Task statement: Every line in the entries where "Jenelle" is found should be copied.

Plain-text document sources:

------------------------------------------------------------------------

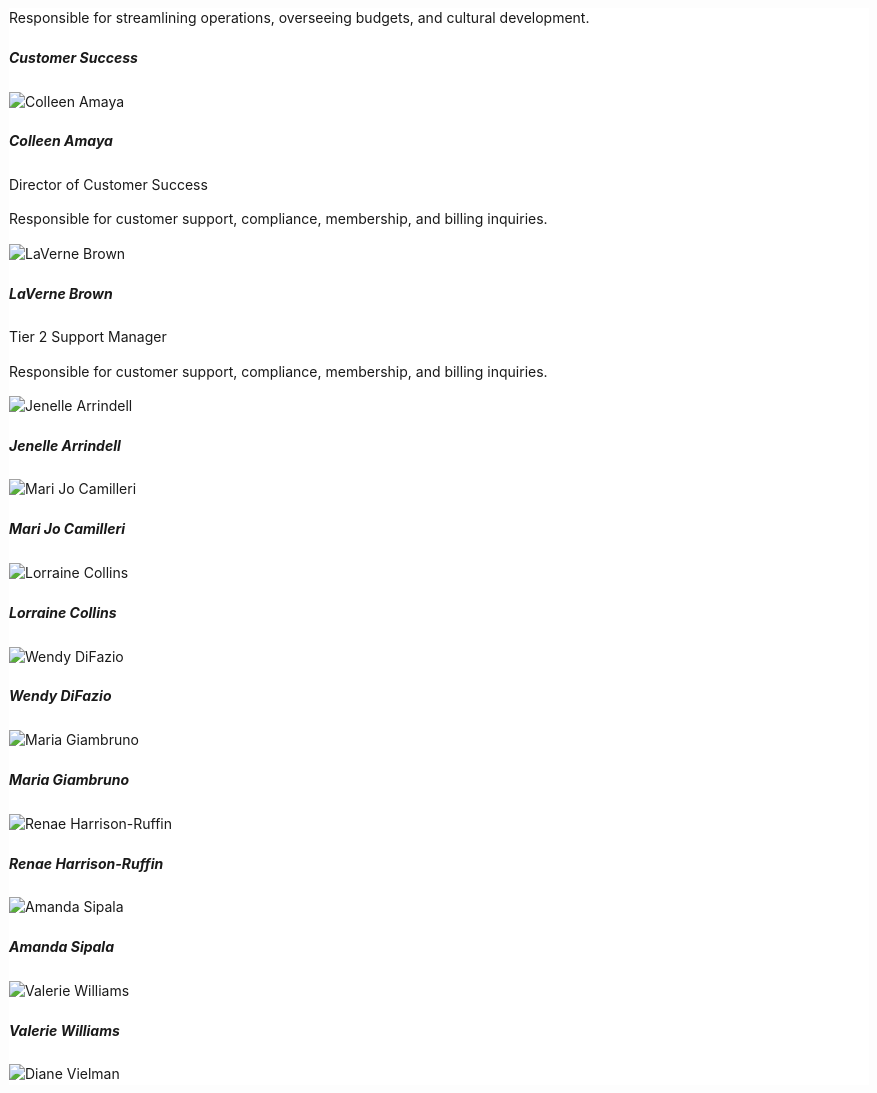 Responsible for streamlining operations, overseeing budgets, and cultural development.

##### Customer Success

![Colleen Amaya](https://lirp.cdn-website.com/78412f62/dms3rep/multi/opt/avatar-ca-1920w.png)

##### Colleen Amaya

Director of Customer Success

Responsible for customer support, compliance, membership, and billing inquiries.

![LaVerne Brown](https://lirp.cdn-website.com/78412f62/dms3rep/multi/opt/Laverne-Brown-1920w.jpeg)

##### LaVerne Brown

Tier 2 Support Manager

Responsible for customer support, compliance, membership, and billing inquiries.

![Jenelle Arrindell](https://lirp.cdn-website.com/78412f62/dms3rep/multi/opt/avatar-ja-1920w.png)

##### Jenelle Arrindell

![Mari Jo Camilleri](https://lirp.cdn-website.com/78412f62/dms3rep/multi/opt/avatar-mc-1920w.png)

##### Mari Jo Camilleri

![Lorraine Collins](https://lirp.cdn-website.com/78412f62/dms3rep/multi/opt/avatar-lc-1920w.png)

##### Lorraine Collins

![Wendy DiFazio](https://lirp.cdn-website.com/78412f62/dms3rep/multi/opt/avatar-wd-1920w.png)

##### Wendy DiFazio

![Maria Giambruno](https://lirp.cdn-website.com/78412f62/dms3rep/multi/opt/avatar-mg-1920w.png)

##### Maria Giambruno

![Renae Harrison-Ruffin](https://lirp.cdn-website.com/78412f62/dms3rep/multi/opt/avatar-rh-1920w.png)

##### Renae Harrison-Ruffin

![Amanda Sipala](https://lirp.cdn-website.com/78412f62/dms3rep/multi/opt/avatar-as-1920w.png)

##### Amanda Sipala

![Valerie Williams](https://lirp.cdn-website.com/78412f62/dms3rep/multi/opt/avatar-vw-1920w.png)

##### Valerie Williams

![Diane Vielman](https://lirp.cdn-website.com/78412f62/dms3rep/multi/opt/avatar-dv-1920w.png)
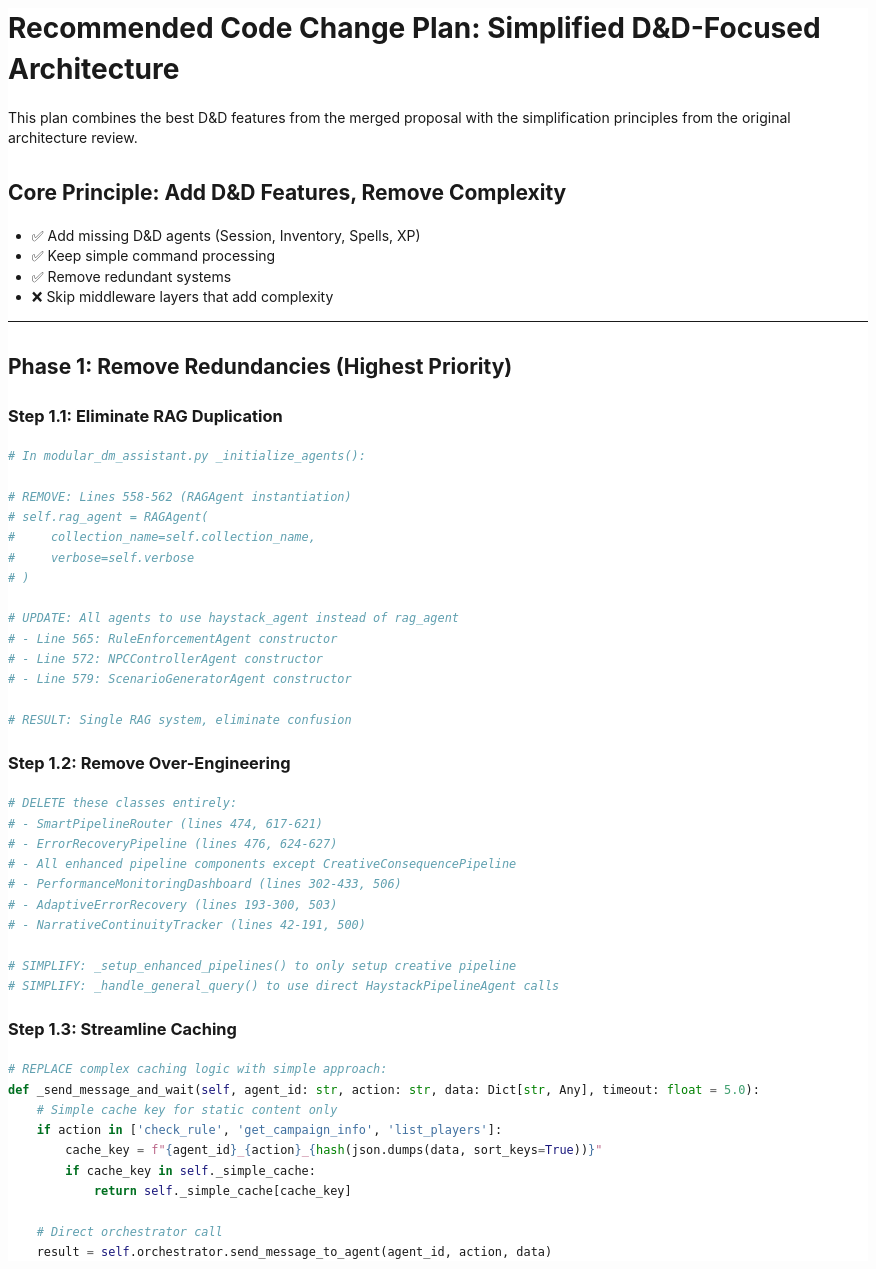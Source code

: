 # Recommended Code Change Plan: Simplified D&D-Focused Architecture

This plan combines the best D&D features from the merged proposal with the simplification principles from the original architecture review.

## Core Principle: **Add D&D Features, Remove Complexity**

- ✅ Add missing D&D agents (Session, Inventory, Spells, XP)
- ✅ Keep simple command processing 
- ✅ Remove redundant systems
- ❌ Skip middleware layers that add complexity

---

## Phase 1: Remove Redundancies (Highest Priority)

### Step 1.1: Eliminate RAG Duplication
```python
# In modular_dm_assistant.py _initialize_agents():

# REMOVE: Lines 558-562 (RAGAgent instantiation)
# self.rag_agent = RAGAgent(
#     collection_name=self.collection_name,
#     verbose=self.verbose
# )

# UPDATE: All agents to use haystack_agent instead of rag_agent
# - Line 565: RuleEnforcementAgent constructor
# - Line 572: NPCControllerAgent constructor  
# - Line 579: ScenarioGeneratorAgent constructor

# RESULT: Single RAG system, eliminate confusion
```

### Step 1.2: Remove Over-Engineering
```python
# DELETE these classes entirely:
# - SmartPipelineRouter (lines 474, 617-621)
# - ErrorRecoveryPipeline (lines 476, 624-627) 
# - All enhanced pipeline components except CreativeConsequencePipeline
# - PerformanceMonitoringDashboard (lines 302-433, 506)
# - AdaptiveErrorRecovery (lines 193-300, 503)
# - NarrativeContinuityTracker (lines 42-191, 500)

# SIMPLIFY: _setup_enhanced_pipelines() to only setup creative pipeline
# SIMPLIFY: _handle_general_query() to use direct HaystackPipelineAgent calls
```

### Step 1.3: Streamline Caching
```python
# REPLACE complex caching logic with simple approach:
def _send_message_and_wait(self, agent_id: str, action: str, data: Dict[str, Any], timeout: float = 5.0):
    # Simple cache key for static content only
    if action in ['check_rule', 'get_campaign_info', 'list_players']:
        cache_key = f"{agent_id}_{action}_{hash(json.dumps(data, sort_keys=True))}"
        if cache_key in self._simple_cache:
            return self._simple_cache[cache_key]
    
    # Direct orchestrator call
    result = self.orchestrator.send_message_to_agent(agent_id, action, data)
```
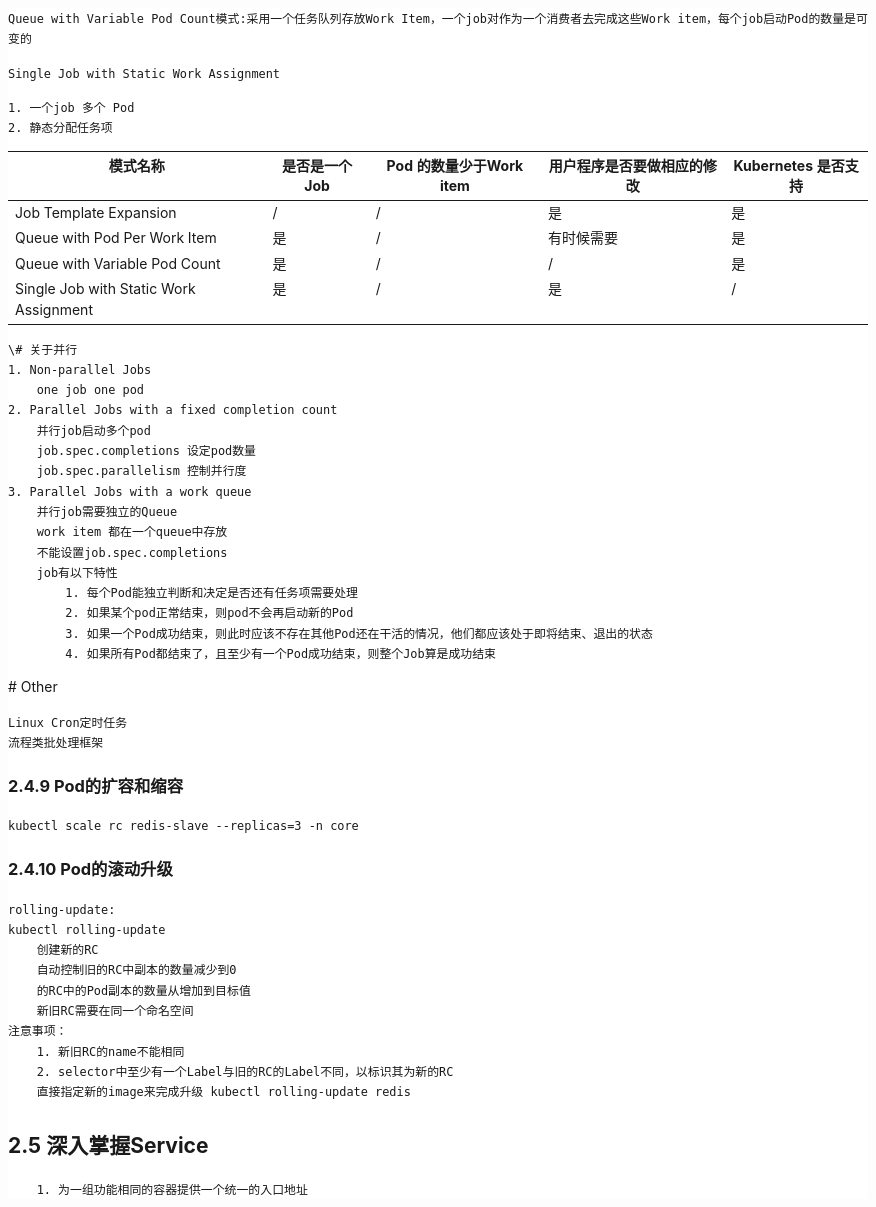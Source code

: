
 ```

```
```
Queue with Variable Pod Count模式:采用一个任务队列存放Work Item，一个job对作为一个消费者去完成这些Work item，每个job启动Pod的数量是可变的
``` 
```
Single Job with Static Work Assignment
```
```
1. 一个job 多个 Pod
2. 静态分配任务项
```

模式名称 | 是否是一个Job | Pod 的数量少于Work item | 用户程序是否要做相应的修改 | Kubernetes 是否支持
---|---|---|---|---
Job Template Expansion | / | / | 是 | 是
Queue with Pod Per Work Item | 是 | / | 有时候需要 | 是 
Queue with Variable Pod Count | 是 | / | / | 是
Single Job with Static Work Assignment | 是 | / | 是 | /

```
\# 关于并行
1. Non-parallel Jobs
    one job one pod
2. Parallel Jobs with a fixed completion count
    并行job启动多个pod
    job.spec.completions 设定pod数量
    job.spec.parallelism 控制并行度
3. Parallel Jobs with a work queue
    并行job需要独立的Queue
    work item 都在一个queue中存放
    不能设置job.spec.completions
    job有以下特性
        1. 每个Pod能独立判断和决定是否还有任务项需要处理
        2. 如果某个pod正常结束，则pod不会再启动新的Pod
        3. 如果一个Pod成功结束，则此时应该不存在其他Pod还在干活的情况，他们都应该处于即将结束、退出的状态
        4. 如果所有Pod都结束了，且至少有一个Pod成功结束，则整个Job算是成功结束
```

\# Other
```
Linux Cron定时任务
流程类批处理框架
```

### 2.4.9 Pod的扩容和缩容
```
kubectl scale rc redis-slave --replicas=3 -n core
```
### 2.4.10 Pod的滚动升级
```
rolling-update:
kubectl rolling-update
    创建新的RC
    自动控制旧的RC中副本的数量减少到0
    的RC中的Pod副本的数量从增加到目标值
    新旧RC需要在同一个命名空间
注意事项：
    1. 新旧RC的name不能相同
    2. selector中至少有一个Label与旧的RC的Label不同，以标识其为新的RC
    直接指定新的image来完成升级 kubectl rolling-update redis
```
## 2.5 深入掌握Service
```
    1. 为一组功能相同的容器提供一个统一的入口地址
```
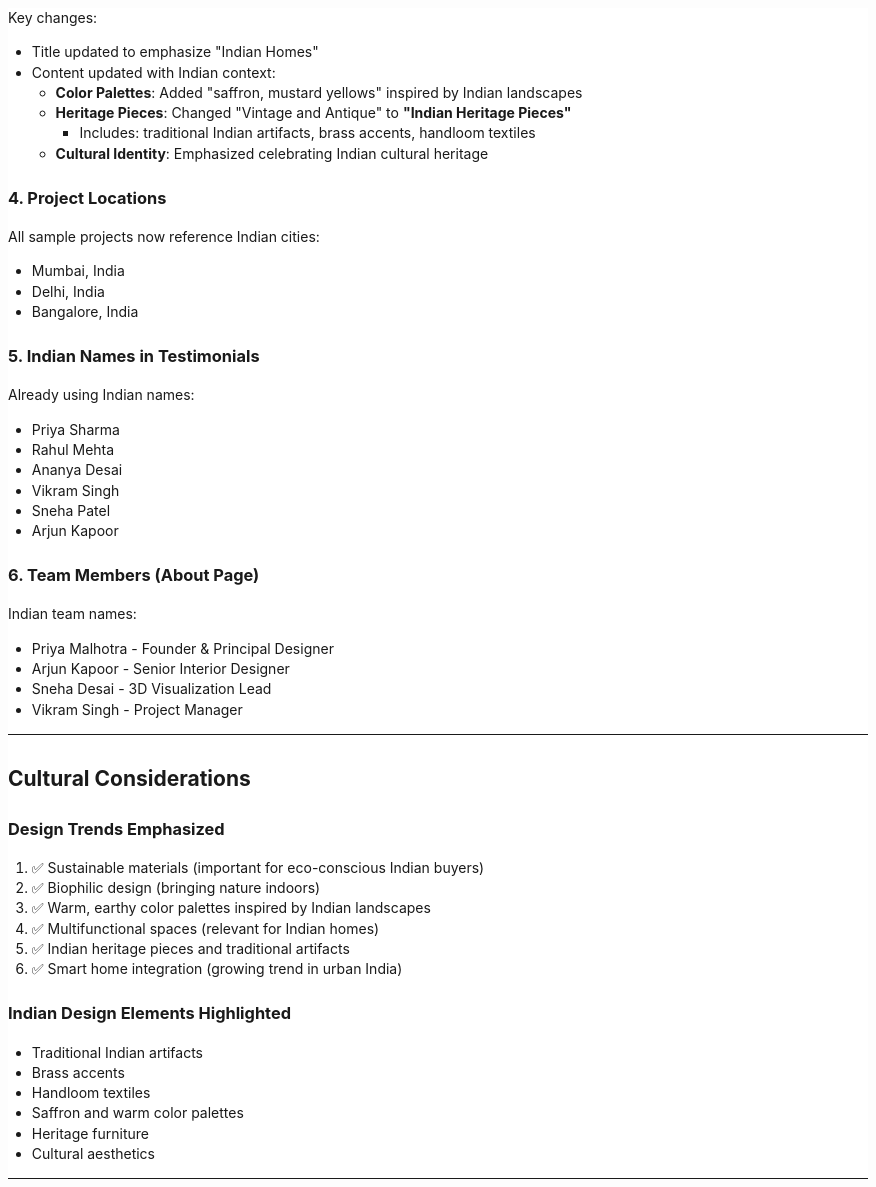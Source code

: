 Key changes:
- Title updated to emphasize "Indian Homes"
- Content updated with Indian context:
  - **Color Palettes**: Added "saffron, mustard yellows" inspired by Indian landscapes
  - **Heritage Pieces**: Changed "Vintage and Antique" to **"Indian Heritage Pieces"**
    - Includes: traditional Indian artifacts, brass accents, handloom textiles
  - **Cultural Identity**: Emphasized celebrating Indian cultural heritage

### 4. **Project Locations**
All sample projects now reference Indian cities:
- Mumbai, India
- Delhi, India
- Bangalore, India

### 5. **Indian Names in Testimonials**
Already using Indian names:
- Priya Sharma
- Rahul Mehta
- Ananya Desai
- Vikram Singh
- Sneha Patel
- Arjun Kapoor

### 6. **Team Members** (About Page)
Indian team names:
- Priya Malhotra - Founder & Principal Designer
- Arjun Kapoor - Senior Interior Designer
- Sneha Desai - 3D Visualization Lead
- Vikram Singh - Project Manager

---

## Cultural Considerations

### Design Trends Emphasized
1. ✅ Sustainable materials (important for eco-conscious Indian buyers)
2. ✅ Biophilic design (bringing nature indoors)
3. ✅ Warm, earthy color palettes inspired by Indian landscapes
4. ✅ Multifunctional spaces (relevant for Indian homes)
5. ✅ Indian heritage pieces and traditional artifacts
6. ✅ Smart home integration (growing trend in urban India)

### Indian Design Elements Highlighted
- Traditional Indian artifacts
- Brass accents
- Handloom textiles
- Saffron and warm color palettes
- Heritage furniture
- Cultural aesthetics

---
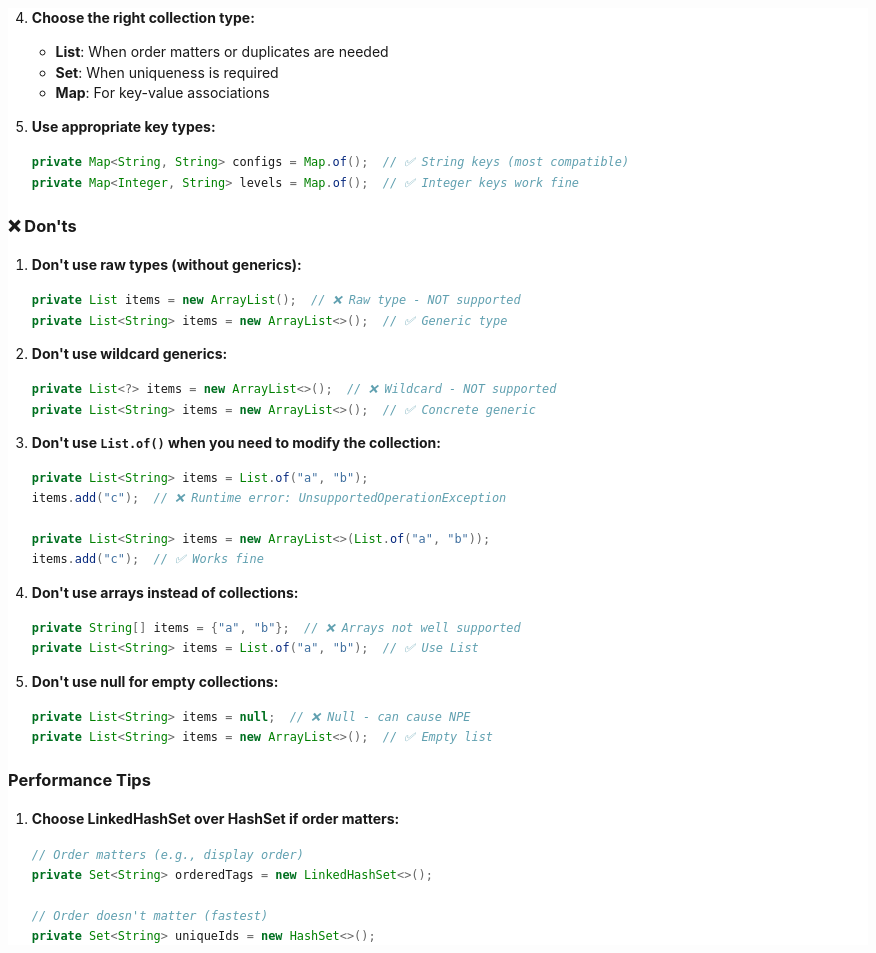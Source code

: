 4. **Choose the right collection type:**
   - **List**: When order matters or duplicates are needed
   - **Set**: When uniqueness is required
   - **Map**: For key-value associations

5. **Use appropriate key types:**
   ```java
   private Map<String, String> configs = Map.of();  // ✅ String keys (most compatible)
   private Map<Integer, String> levels = Map.of();  // ✅ Integer keys work fine
   ```

### ❌ Don'ts

1. **Don't use raw types (without generics):**
   ```java
   private List items = new ArrayList();  // ❌ Raw type - NOT supported
   private List<String> items = new ArrayList<>();  // ✅ Generic type
   ```

2. **Don't use wildcard generics:**
   ```java
   private List<?> items = new ArrayList<>();  // ❌ Wildcard - NOT supported
   private List<String> items = new ArrayList<>();  // ✅ Concrete generic
   ```

3. **Don't use `List.of()` when you need to modify the collection:**
   ```java
   private List<String> items = List.of("a", "b");
   items.add("c");  // ❌ Runtime error: UnsupportedOperationException

   private List<String> items = new ArrayList<>(List.of("a", "b"));
   items.add("c");  // ✅ Works fine
   ```

4. **Don't use arrays instead of collections:**
   ```java
   private String[] items = {"a", "b"};  // ❌ Arrays not well supported
   private List<String> items = List.of("a", "b");  // ✅ Use List
   ```

5. **Don't use null for empty collections:**
   ```java
   private List<String> items = null;  // ❌ Null - can cause NPE
   private List<String> items = new ArrayList<>();  // ✅ Empty list
   ```

### Performance Tips

1. **Choose LinkedHashSet over HashSet if order matters:**
   ```java
   // Order matters (e.g., display order)
   private Set<String> orderedTags = new LinkedHashSet<>();

   // Order doesn't matter (fastest)
   private Set<String> uniqueIds = new HashSet<>();
   ```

------------------------------------------------------------------------

Output of the exercise:
![Jenelle Arrindell](https://lirp.cdn-website.com/78412f62/dms3rep/multi/opt/avatar-ja-1920w.png)
##### Jenelle Arrindell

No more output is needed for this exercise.